Islands are always a favourite when traveling. Little islands, hot islands, isolated islands, and especially islands full of great food and wine. I’d been avoiding traveling to Sicily and Sardinia for a long time because I thought I’d never leave, but lo and behold here I am in South Africa writing about it.

the beach in Catania under Mount Etna

Sicily is a name that brings a few thoughts to mind – pizza, pasta, seafood, wine, limoncello, Palermo, and of course, the Godfather. It’s so far south in the Mediterranean its actually closer to Africa than most of mainland Europe, but the airports and harbours offering dozens of flights and ferries daily mean it stays closely connected to the rest of Italy.

on the Scala dei Turchi near Agrigento

I was traveling with my older sister, who has traveled a bit but can definitely be defined as more conservative than me. She had her first couchsurfing experience a couple of months ago with me in Ireland, but now we planned to couchsurf for the next 12 days with Italian men. I knew what I was getting us into, but she was surprisingly flexible with their loudness, tardiness, and sometimes cheesy, sleezy behavior. Sicily was especially loud – not just in volume, but smells, sights and culture. We took a break from couchsurfing one night and rented a boat to sleep in on Airbnb.

the grungy, but charming, quarters of Palermo at night

Sardinia felt more like another country. We were no longer just in Italy, we were in a place inhabited by Italians, with Roman/Greek/Arabic/African influences and a history reaching back to prehistoric times. Locals speak Italian, a small part speaks Catalan and many still Sardinian, a different language altogether.

the colourful, quaint town of Bosa

The cities were smaller but cleaner, the houses renewed, the weather cooler, the tourists (and locals) fewer, and the men, less aggressive. They had a local wines and a special berry wine called Mirto, but the familiar pizzas and pastas were still the highlight of most meals.
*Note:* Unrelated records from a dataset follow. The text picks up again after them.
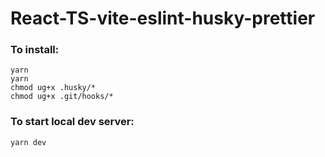 # React-TS-vite-eslint-husky-prettier
### To install:
```
yarn
yarn 
chmod ug+x .husky/*
chmod ug+x .git/hooks/*
```
### To start local dev server:
```
yarn dev 
```
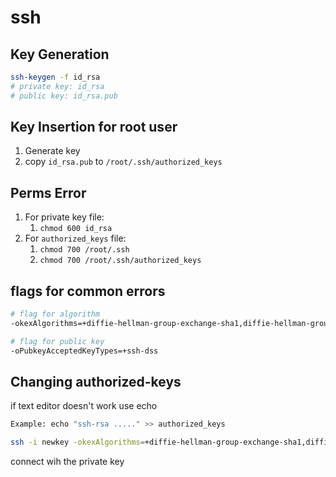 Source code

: # ssh

## Key Generation

```bash
ssh-keygen -f id_rsa
# private key: id_rsa
# public key: id_rsa.pub
```

## Key Insertion for root user

1. Generate key
2. copy `id_rsa.pub` to `/root/.ssh/authorized_keys`

## Perms Error

1. For private key file:
    1. `chmod 600 id_rsa`
2. For `authorized_keys` file:
    1. `chmod 700 /root/.ssh`
    2. `chmod 700 /root/.ssh/authorized_keys`

## flags for common errors

```bash
# flag for algorithm
-okexAlgorithms=+diffie-hellman-group-exchange-sha1,diffie-hellman-group14-sha1,diffie-hellman-group1-sha1

# flag for public key
-oPubkeyAcceptedKeyTypes=+ssh-dss
```


## Changing authorized-keys

if text editor doesn't work use echo
```bash
Example: echo "ssh-rsa ....." >> authorized_keys
```

```bash
ssh -i newkey -okexAlgorithms=+diffie-hellman-group-exchange-sha1,diffie-hellman-group14-sha1,diffie-hellman-group1-sha1  192.168.70.42
```

connect wih the private key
the s’archittu stone arch on Sardinia’s west coast, near Oristano

After our island hop and a few overnight ferries with Tirrenia, we ended up in Genova to catch a train back to Milan, where a direct flight could take us home to Keflavik. But en route, we of course had to stop in Gavi, Piedmont to wine taste the best Cortese and Nebbiolo Italy has to offer.

Broglia vineyard in Gavi

In Milan I took a 3 day wine course to certify myself as an official wine taster, and now I can finally say I’m on the road to being some kind of sommelier with finally completing my WSET Level 2 training. But that just makes me want to go back to Italy, maybe Tuscany, to get my WSET Level 3… what then?


Adventures in South Africa

I kind of ended up accidentally in South Africa. After my 30th birthday in Mauritius, country #201, I had only a few one-way options out. London, Dubai, Johannesburg, or one of the Indian Ocean islands I had already been to. It wasn’t nearly time to go home, so South Africa was an obvious choice, even though I’ve already been there twice.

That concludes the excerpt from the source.